Problem description –
Extract exactly the lines from the top of the records through the line containing "nature of spin.", and keep pictures out of the copy.

[[ Given entries, beginning ]]

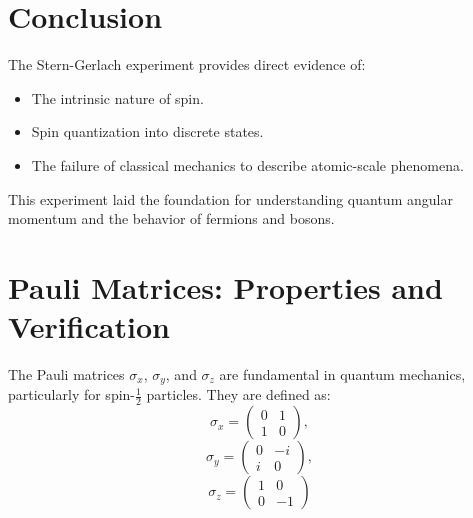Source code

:\documentclass[a4paper,12pt]{article}
\begin{document}
\begin{multicols}{2}
\section*{Conclusion}
The Stern-Gerlach experiment provides direct evidence of:
\begin{itemize}
    \item The intrinsic nature of spin.
    \item Spin quantization into discrete states.
    \item The failure of classical mechanics to describe atomic-scale phenomena.
\end{itemize}
This experiment laid the foundation for understanding quantum angular momentum and the behavior of fermions and bosons.

\section*{Pauli Matrices: Properties and Verification}
The Pauli matrices $\sigma_x$, $\sigma_y$, and $\sigma_z$ are fundamental in quantum mechanics, particularly for spin-$\frac{1}{2}$ particles. They are defined as:
\[
\sigma_x = \begin{pmatrix} 0 & 1 \\ 1 & 0 \end{pmatrix},
\]
\[
\sigma_y = \begin{pmatrix} 0 & -i \\ i & 0 \end{pmatrix}, 
\]
\[
\sigma_z = \begin{pmatrix} 1 & 0 \\ 0 & -1 \end{pmatrix}
\]


\end{multicols}
\end{document}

[[ Given entries, end ]]

Output –
Source code

:\documentclass[a4paper,12pt]{article}
\begin{document}
\begin{multicols}{2}
\section*{Conclusion}
The Stern-Gerlach experiment provides direct evidence of:
\begin{itemize}
    \item The intrinsic nature of spin.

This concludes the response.